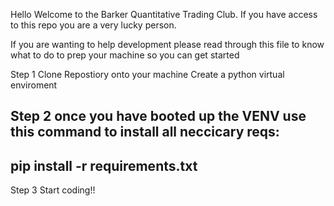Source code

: Hello Welcome to the Barker Quantitative Trading Club.
If you have access to this repo you are a very lucky person.

If you are wanting to help development please read through this file to know what to do to prep your 
machine so you can get started


Step 1
Clone Repostiory onto your machine
Create a python virtual enviroment

Step 2
once you have booted up the VENV
use this command to install all neccicary reqs:
--
pip install -r requirements.txt
--

Step 3
Start coding!!



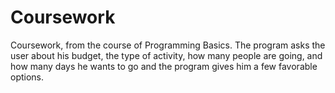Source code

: # Coursework
Coursework, from the course of Programming Basics.
The program asks the user about his budget, the type of activity, how many people are going, and how many days he wants to go and the program gives him a few favorable options.
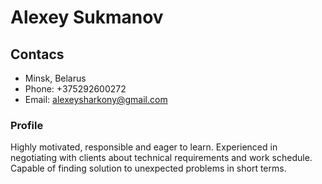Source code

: # Alexey Sukmanov

## Contacs
* Minsk, Belarus
* Phone: +375292600272 
* Email: alexeysharkony@gmail.com 

### Profile
Highly motivated, responsible and eager to learn. Experienced in negotiating with clients about technical requirements and work schedule. Capable of finding solution to unexpected problems in short terms.


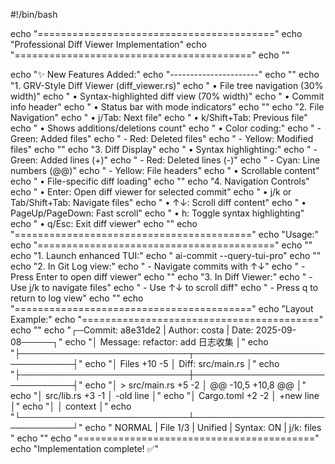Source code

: #!/bin/bash

echo "========================================="
echo "Professional Diff Viewer Implementation"
echo "========================================="
echo ""

echo "✨ New Features Added:"
echo "----------------------"
echo ""
echo "1. GRV-Style Diff Viewer (diff_viewer.rs)"
echo "   • File tree navigation (30% width)"
echo "   • Syntax-highlighted diff view (70% width)"
echo "   • Commit info header"
echo "   • Status bar with mode indicators"
echo ""
echo "2. File Navigation"
echo "   • j/Tab: Next file"
echo "   • k/Shift+Tab: Previous file"
echo "   • Shows additions/deletions count"
echo "   • Color coding:"
echo "     - Green: Added files"
echo "     - Red: Deleted files"
echo "     - Yellow: Modified files"
echo ""
echo "3. Diff Display"
echo "   • Syntax highlighting:"
echo "     - Green: Added lines (+)"
echo "     - Red: Deleted lines (-)"
echo "     - Cyan: Line numbers (@@)"
echo "     - Yellow: File headers"
echo "   • Scrollable content"
echo "   • File-specific diff loading"
echo ""
echo "4. Navigation Controls"
echo "   • Enter: Open diff viewer for selected commit"
echo "   • j/k or Tab/Shift+Tab: Navigate files"
echo "   • ↑↓: Scroll diff content"
echo "   • PageUp/PageDown: Fast scroll"
echo "   • h: Toggle syntax highlighting"
echo "   • q/Esc: Exit diff viewer"
echo ""
echo "========================================="
echo "Usage:"
echo "========================================="
echo ""
echo "1. Launch enhanced TUI:"
echo "   ai-commit --query-tui-pro"
echo ""
echo "2. In Git Log view:"
echo "   - Navigate commits with ↑↓"
echo "   - Press Enter to open diff viewer"
echo ""
echo "3. In Diff Viewer:"
echo "   - Use j/k to navigate files"
echo "   - Use ↑↓ to scroll diff"
echo "   - Press q to return to log view"
echo ""
echo "========================================="
echo "Layout Example:"
echo "========================================="
echo ""
echo "┌─Commit: a8e31de2 | Author: costa | Date: 2025-09-08─────┐"
echo "│ Message: refactor: add 日志收集                           │"
echo "├───────────────────────────┬───────────────────────────────┤"
echo "│ Files              +10 -5 │ Diff: src/main.rs             │"
echo "├───────────────────────────┼───────────────────────────────┤"
echo "│ > src/main.rs      +5  -2 │ @@ -10,5 +10,8 @@            │"
echo "│   src/lib.rs       +3  -1 │ -old line                     │"
echo "│   Cargo.toml       +2  -2 │ +new line                     │"
echo "│                           │  context                      │"
echo "└───────────────────────────┴───────────────────────────────┘"
echo " NORMAL | File 1/3 | Unified | Syntax: ON | j/k: files     "
echo ""
echo "========================================="
echo "Implementation complete! ✅"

════════

Could you print the lines of the records above from the one containing "-1 │ -old line" through the last, exactly and with no additions?

echo "│   src/lib.rs       +3  -1 │ -old line                     │"
echo "│   Cargo.toml       +2  -2 │ +new line                     │"
echo "│                           │  context                      │"
echo "└───────────────────────────┴───────────────────────────────┘"
echo " NORMAL | File 1/3 | Unified | Syntax: ON | j/k: files     "
echo ""
echo "========================================="
echo "Implementation complete! ✅"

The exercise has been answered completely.